TV Club

Week 4: This Is Texas. Where Are the Hispanic Characters?

Hanna, I am coming around to your theory that Luke deserves to be put in his place. I’d been feeling sorry for him, but now I’m over it. This week, we see Luke and Vince going at it, and the writing is admirably evenhanded—neither of them comes out looking so good. The boys are in each other’s faces at practice. In the locker room, Luke accuses Vince of taking his wallet. He has no evidence, and he is all swagger and hotheadedness—if I were his mother, I would not be proud. Then Luke goes after Vince on the street after J.D. goads him. (That chin grab along with “You someone’s bitch?” was vintage high-school asshole.) But Vince is Luke’s equal in the teenage testosterone sweepstakes. He’s more than ready to fight it out. Plus, we see him strutting over to Jess Merriweather at a party like the picture of a boy in need of a takedown. (She gives it to him. Go, Jess.) And then, in a nice un-preachy twist, we learn that Vince did take Luke’s wallet.

When Vince tosses the wallet back after Eric has sprung the two of them from the police station, and the boys help each other get their bearings instead of stalking off in different directions, we’re meant to see this as a turning point. Eric has given them a classic speech: “You only get one chance in life.” Their faces as they listened in the back of his car reminded me of Tyra’s sober look, also from the backseat, when Eric and Tami rescued her from her loser cowboy last year. I hope, though, that the show doesn’t let all the tension between Luke and Vince ebb from here on out, because it shouldn’t be that easy.

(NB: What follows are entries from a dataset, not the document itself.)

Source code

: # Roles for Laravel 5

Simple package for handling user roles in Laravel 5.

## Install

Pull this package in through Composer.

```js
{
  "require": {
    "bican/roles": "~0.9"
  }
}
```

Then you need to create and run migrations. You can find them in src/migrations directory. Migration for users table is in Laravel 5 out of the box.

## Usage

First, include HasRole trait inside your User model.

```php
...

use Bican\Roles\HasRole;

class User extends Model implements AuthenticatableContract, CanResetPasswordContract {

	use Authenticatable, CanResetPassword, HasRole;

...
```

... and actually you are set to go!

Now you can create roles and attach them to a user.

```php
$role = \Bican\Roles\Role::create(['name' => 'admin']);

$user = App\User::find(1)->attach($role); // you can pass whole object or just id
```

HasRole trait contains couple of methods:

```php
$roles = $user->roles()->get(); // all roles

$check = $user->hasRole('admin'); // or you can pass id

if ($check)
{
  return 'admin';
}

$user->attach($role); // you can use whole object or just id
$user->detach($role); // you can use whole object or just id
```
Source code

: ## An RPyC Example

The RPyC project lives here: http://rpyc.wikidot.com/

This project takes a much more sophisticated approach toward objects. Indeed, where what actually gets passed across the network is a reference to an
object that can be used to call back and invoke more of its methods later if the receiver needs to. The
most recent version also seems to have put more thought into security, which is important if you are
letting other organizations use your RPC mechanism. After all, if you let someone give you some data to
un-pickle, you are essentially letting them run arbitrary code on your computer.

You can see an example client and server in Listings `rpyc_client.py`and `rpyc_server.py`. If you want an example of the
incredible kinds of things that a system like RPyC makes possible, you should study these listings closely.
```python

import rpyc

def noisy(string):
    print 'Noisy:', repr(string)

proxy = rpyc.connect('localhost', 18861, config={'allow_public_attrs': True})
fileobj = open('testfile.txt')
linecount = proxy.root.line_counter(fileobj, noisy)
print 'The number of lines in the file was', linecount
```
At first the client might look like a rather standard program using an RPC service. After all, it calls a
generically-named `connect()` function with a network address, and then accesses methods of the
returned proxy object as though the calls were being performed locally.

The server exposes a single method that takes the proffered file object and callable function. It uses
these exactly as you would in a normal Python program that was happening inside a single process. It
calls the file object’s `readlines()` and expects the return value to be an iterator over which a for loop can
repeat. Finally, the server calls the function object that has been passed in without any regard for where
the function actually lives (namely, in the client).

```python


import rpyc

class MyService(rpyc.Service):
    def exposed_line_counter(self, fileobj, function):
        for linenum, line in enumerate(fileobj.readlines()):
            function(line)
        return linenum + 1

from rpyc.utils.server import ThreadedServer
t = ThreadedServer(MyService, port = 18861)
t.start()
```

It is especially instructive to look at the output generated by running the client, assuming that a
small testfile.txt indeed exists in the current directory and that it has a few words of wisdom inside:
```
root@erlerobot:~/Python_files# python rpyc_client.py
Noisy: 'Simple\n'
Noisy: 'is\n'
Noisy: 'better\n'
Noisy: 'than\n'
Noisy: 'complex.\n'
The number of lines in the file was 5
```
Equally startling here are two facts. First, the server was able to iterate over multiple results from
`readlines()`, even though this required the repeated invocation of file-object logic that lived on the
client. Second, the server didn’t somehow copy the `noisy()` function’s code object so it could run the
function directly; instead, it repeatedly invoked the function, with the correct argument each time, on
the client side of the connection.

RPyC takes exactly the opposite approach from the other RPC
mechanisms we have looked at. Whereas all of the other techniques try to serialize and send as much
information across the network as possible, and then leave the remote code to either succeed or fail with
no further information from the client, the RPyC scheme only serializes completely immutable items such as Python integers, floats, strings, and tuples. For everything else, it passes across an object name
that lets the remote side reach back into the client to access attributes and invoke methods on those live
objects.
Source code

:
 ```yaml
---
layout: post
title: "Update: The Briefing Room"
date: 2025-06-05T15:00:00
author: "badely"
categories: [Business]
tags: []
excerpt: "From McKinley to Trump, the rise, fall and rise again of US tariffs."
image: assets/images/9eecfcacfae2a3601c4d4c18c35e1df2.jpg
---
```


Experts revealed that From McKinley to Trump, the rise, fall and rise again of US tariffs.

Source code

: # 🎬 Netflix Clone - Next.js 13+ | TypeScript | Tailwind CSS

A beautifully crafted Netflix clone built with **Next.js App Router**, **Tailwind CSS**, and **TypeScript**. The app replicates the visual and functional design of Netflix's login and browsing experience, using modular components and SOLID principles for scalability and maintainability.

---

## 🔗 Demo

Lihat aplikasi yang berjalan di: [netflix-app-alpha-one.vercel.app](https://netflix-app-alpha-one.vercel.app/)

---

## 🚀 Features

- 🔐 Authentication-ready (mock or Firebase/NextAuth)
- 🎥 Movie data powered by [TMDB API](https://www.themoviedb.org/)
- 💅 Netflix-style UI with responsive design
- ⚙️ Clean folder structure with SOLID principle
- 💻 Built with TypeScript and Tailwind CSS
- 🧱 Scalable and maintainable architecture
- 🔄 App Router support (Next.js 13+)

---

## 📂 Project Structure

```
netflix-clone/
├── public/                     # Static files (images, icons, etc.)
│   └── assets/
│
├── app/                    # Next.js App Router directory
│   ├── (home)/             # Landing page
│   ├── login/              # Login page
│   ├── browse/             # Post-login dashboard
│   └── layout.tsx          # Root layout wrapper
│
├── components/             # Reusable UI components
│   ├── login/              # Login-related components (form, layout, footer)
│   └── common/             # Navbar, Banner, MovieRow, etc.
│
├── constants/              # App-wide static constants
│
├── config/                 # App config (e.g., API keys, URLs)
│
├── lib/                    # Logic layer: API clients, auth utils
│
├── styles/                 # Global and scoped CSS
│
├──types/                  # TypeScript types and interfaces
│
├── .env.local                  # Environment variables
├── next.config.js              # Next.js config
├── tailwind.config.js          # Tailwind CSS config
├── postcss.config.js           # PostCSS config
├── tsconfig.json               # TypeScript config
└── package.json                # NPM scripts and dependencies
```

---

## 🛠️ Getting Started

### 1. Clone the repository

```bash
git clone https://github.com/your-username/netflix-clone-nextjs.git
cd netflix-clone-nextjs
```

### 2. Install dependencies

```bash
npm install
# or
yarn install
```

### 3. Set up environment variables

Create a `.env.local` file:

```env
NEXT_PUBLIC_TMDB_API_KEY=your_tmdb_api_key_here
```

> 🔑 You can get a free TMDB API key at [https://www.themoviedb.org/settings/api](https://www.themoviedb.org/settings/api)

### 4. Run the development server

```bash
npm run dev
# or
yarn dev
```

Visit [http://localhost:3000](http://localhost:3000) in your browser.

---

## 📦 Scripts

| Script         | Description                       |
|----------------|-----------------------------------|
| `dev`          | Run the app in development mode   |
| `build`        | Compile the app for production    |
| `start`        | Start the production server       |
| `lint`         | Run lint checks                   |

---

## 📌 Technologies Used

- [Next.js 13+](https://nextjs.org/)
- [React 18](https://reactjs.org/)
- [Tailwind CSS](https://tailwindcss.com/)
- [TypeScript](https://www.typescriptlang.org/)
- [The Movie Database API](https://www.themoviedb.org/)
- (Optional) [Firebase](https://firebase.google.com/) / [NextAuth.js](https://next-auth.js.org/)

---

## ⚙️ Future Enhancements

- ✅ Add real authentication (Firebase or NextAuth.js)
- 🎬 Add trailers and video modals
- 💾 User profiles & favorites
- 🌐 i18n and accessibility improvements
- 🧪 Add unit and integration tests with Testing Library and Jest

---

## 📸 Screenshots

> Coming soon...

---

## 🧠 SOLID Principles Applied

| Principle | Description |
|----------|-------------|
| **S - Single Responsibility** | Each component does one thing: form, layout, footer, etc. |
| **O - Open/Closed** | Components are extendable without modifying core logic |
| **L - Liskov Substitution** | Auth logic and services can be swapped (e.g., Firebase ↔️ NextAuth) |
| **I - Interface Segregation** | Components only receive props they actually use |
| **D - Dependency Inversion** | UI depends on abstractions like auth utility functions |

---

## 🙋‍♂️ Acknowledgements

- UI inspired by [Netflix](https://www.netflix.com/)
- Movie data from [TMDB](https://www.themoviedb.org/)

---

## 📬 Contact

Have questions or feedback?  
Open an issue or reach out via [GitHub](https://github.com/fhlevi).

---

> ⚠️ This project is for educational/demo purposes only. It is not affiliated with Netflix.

Our commenter Michael Triplett asked last week whether Eric can deal with fatherless African-American boys as well as he does white ones. He writes, “There is a different dynamic at play—you saw that when Eric gave $20 to the mom in public housing, something he wouldn’t have likely done with the mothers of a fatherless white kid.”

Eric also hit the wrong note with the Lions alums he invited to dinner by starting up about the “problems” on their side of town. He’s right, they do have problems, but he doesn’t know them well enough to start scolding. Tami smoothes things over, and then, even better, Buddy of all people shows up to glad-hand and make it all right. But the misstep matters, too. Eric’s triumphs will be sweeter because we’ve seen him falter. In the meantime, it’s the 1983 East Dillon champions who hold the floor. I was so taken with their rumbling line at the pep rally—”What is a group of lions? It is a pride”—that I didn’t ask myself until afterward whether it was constitutionally OK, given the Supreme Court’s school prayer rulings, for them to invoke the Lord at a school event. (Any First Amendment experts want to weigh in?)

Still, like you, Meghan, I wonder where the Hispanic characters are hiding. How to explain the show’s Latino blind spot? I was counting on the move to East Dillon this season to erase it, but so far, no luck (and the opening credits make me think we’ve met all the new major characters). I’m no Texas expert, but the map in this demographic report shows that West Texas, home of Dillon, is 35 percent white, 60 percent Hispanic, and less than 4 percent African-American. In East Texas, the numbers are different—almost three-quarters white, 17 percent African-American, and 8 percent Hispanic. So maybe the show’s producers have the state a little scrambled. Our commenter Chosen Folks says: “I’m not sure there’s a town the size of Dillon, as agricultural as Dillon, in West Texas, with such a large African-American population. … Dillon is a kind of placeless amalgam of several different kinds of Texas communities. But I wouldn’t go looking for it on a map.”

I know, I know, TV isn’t real. But in a state where the Hispanic population is more than one-third of the total and growing, it’s seriously odd to stick to the old two-toned racial scheme. It’s also a lost narrative opportunity.

What did you both make of the odd-ball pairings in this episode: Matt and Tim hunting, Tim and Becky shopping, Julie and Devin gay-bar-hopping. (I’m not sure that last one qualifies as female community.) I loved the small grace notes that poked fun at the show’s likely audience (older and more coastal than the characters, for sure). Julie and Matt marveled over Brown’s requirement that its admissions essay be handwritten like the 20th century artifact that it is. Billy had to promise not to blow off his wife’s ultrasound to go hunting. Tami ran into a shop to buy chocolate when she couldn’t handle the berating voice of the radio sports announcer. Yes, the writers are talking to us.

Before I congratulate myself on writing an entire entry without lingering on my swain Tim Riggins, a question about this season’s mystery. What’s your theory about Virgil Merriweather’s reason for turning against football? Will the answer tie into the season’s race and class divide? Or is this a personal wound that will link us, in some way, to our myth of origin—which is to say, to Jason Street?